§ Recorded data
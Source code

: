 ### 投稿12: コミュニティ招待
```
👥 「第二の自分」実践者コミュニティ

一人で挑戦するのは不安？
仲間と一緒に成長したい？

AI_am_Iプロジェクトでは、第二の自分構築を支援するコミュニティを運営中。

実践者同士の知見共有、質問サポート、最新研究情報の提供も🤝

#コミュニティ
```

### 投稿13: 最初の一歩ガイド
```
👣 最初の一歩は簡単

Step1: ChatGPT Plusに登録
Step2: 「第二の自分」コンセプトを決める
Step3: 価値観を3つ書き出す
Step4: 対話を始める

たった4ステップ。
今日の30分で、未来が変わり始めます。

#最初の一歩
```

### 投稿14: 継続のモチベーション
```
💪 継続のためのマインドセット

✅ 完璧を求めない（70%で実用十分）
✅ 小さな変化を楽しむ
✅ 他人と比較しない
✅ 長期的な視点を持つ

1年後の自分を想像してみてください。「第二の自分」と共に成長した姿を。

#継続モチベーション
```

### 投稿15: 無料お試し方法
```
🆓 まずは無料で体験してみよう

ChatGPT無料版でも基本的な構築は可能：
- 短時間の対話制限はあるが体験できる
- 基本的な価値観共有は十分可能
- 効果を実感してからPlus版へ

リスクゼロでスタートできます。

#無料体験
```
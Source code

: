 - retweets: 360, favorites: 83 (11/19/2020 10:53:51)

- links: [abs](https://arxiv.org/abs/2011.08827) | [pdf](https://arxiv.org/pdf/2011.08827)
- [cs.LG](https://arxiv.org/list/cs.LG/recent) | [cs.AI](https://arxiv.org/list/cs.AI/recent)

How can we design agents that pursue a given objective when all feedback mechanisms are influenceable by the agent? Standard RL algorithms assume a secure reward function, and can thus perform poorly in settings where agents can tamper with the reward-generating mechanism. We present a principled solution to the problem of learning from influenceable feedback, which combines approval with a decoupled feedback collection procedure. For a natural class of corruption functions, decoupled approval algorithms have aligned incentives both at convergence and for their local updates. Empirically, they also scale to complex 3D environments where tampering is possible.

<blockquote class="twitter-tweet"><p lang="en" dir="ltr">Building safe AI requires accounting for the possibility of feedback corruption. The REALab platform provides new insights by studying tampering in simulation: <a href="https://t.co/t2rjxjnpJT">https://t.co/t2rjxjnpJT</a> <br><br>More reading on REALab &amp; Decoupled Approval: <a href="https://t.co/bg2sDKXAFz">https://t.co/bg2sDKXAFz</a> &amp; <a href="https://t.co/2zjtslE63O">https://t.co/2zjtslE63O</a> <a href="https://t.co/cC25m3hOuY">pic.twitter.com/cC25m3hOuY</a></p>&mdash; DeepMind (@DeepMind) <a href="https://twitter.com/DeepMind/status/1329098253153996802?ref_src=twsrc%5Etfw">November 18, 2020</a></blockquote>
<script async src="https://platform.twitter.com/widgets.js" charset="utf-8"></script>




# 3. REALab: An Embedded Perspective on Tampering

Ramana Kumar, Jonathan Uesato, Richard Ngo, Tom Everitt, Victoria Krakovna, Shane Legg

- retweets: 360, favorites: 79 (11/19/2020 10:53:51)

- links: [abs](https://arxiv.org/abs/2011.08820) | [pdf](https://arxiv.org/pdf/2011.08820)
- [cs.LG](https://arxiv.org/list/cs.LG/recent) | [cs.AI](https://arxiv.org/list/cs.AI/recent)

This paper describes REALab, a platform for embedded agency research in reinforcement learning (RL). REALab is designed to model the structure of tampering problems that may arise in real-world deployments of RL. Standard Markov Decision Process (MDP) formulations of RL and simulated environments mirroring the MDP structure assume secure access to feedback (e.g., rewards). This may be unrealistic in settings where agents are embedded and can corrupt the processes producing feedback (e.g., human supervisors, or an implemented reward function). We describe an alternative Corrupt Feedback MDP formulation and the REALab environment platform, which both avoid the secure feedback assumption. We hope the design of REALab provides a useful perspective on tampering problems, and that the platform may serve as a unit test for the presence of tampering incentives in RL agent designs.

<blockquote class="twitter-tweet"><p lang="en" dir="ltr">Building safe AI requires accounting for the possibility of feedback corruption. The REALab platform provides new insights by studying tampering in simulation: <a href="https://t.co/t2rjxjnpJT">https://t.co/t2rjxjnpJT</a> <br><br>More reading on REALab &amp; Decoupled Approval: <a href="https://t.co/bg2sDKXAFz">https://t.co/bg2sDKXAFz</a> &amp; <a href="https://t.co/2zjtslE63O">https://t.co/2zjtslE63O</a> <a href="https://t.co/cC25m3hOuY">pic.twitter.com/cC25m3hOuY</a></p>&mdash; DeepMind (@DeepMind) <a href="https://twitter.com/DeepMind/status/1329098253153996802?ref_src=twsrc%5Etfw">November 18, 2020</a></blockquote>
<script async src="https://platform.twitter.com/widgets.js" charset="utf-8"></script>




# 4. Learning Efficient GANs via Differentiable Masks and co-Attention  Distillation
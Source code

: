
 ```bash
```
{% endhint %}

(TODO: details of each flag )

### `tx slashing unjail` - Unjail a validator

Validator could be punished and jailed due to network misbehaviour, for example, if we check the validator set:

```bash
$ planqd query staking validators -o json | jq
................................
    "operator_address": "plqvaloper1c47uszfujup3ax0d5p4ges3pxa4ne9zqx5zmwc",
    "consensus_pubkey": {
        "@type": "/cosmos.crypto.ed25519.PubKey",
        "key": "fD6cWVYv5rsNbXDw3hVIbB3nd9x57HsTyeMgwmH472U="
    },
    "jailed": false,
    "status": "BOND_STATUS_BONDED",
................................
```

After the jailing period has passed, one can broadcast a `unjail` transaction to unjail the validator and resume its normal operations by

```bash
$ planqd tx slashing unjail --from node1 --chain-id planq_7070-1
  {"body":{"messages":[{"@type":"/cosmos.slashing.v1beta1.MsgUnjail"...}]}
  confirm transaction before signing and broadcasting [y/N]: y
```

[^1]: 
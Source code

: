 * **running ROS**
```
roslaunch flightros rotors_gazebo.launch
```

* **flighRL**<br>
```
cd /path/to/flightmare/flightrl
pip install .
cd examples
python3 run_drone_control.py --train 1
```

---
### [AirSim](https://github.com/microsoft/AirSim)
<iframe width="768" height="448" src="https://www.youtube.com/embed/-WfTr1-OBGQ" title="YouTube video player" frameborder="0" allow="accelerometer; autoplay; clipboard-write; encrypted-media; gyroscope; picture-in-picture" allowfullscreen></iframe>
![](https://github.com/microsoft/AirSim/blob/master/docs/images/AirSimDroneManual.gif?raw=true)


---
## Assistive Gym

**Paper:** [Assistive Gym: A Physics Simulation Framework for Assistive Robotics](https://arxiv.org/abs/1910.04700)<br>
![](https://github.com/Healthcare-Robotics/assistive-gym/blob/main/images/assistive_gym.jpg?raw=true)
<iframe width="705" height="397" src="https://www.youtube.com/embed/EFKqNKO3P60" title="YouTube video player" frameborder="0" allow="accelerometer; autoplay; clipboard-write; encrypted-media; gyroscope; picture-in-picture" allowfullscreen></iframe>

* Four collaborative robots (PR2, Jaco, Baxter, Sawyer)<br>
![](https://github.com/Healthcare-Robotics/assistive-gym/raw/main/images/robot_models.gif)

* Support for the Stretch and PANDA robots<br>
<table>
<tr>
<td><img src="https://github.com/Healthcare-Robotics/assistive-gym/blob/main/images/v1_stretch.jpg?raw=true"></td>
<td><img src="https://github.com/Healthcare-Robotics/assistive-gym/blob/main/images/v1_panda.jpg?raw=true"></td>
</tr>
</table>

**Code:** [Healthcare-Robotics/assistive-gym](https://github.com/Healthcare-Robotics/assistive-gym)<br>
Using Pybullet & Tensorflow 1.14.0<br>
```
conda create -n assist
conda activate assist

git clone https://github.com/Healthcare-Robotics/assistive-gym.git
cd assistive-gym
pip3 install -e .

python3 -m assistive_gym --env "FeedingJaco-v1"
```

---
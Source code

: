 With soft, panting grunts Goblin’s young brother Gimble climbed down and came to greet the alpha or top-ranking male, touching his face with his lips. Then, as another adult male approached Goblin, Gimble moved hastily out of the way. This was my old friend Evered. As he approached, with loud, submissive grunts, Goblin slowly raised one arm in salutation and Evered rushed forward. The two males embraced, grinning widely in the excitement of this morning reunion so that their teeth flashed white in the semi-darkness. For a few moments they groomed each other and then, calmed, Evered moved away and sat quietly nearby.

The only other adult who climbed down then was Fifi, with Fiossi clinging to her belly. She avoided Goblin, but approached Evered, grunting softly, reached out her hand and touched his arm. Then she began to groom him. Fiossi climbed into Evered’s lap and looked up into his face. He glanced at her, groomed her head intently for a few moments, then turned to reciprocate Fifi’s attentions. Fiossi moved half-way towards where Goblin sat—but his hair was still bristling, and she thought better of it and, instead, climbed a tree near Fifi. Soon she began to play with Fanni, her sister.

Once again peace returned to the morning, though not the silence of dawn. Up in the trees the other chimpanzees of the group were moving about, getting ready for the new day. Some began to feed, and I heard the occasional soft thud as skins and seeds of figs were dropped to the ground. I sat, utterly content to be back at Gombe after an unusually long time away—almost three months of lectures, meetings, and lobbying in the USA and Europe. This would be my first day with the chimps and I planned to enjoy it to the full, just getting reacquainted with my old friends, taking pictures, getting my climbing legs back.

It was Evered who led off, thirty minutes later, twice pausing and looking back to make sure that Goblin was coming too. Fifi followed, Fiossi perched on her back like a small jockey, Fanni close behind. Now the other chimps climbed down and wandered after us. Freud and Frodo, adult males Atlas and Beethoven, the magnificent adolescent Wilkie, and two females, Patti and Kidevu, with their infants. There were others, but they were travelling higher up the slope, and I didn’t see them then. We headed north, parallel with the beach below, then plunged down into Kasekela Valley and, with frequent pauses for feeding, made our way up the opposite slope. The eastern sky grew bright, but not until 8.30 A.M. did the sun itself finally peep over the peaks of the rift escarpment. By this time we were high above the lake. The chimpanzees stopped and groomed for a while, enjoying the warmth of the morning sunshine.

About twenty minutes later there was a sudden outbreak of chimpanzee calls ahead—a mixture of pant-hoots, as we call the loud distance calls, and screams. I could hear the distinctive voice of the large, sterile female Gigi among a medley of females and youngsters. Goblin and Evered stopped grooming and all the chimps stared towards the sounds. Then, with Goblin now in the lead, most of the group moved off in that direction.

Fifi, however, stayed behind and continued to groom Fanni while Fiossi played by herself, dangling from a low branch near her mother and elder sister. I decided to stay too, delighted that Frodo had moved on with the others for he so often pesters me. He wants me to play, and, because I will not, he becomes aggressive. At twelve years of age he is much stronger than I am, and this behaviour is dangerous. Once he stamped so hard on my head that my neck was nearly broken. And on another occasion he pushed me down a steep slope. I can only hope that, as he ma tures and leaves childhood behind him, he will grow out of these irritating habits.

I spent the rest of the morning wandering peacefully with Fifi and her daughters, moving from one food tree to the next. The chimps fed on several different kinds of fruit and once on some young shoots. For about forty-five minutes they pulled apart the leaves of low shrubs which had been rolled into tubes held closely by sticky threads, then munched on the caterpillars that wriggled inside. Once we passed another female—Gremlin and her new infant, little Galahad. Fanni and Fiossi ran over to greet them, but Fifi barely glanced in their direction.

§ Work request
Pick out every line above that holds the word "transaction" and copy it.

§ Reply to the exercise
After the jailing period has passed, one can broadcast a `unjail` transaction to unjail the validator and resume its normal operations by
  confirm transaction before signing and broadcasting [y/N]: y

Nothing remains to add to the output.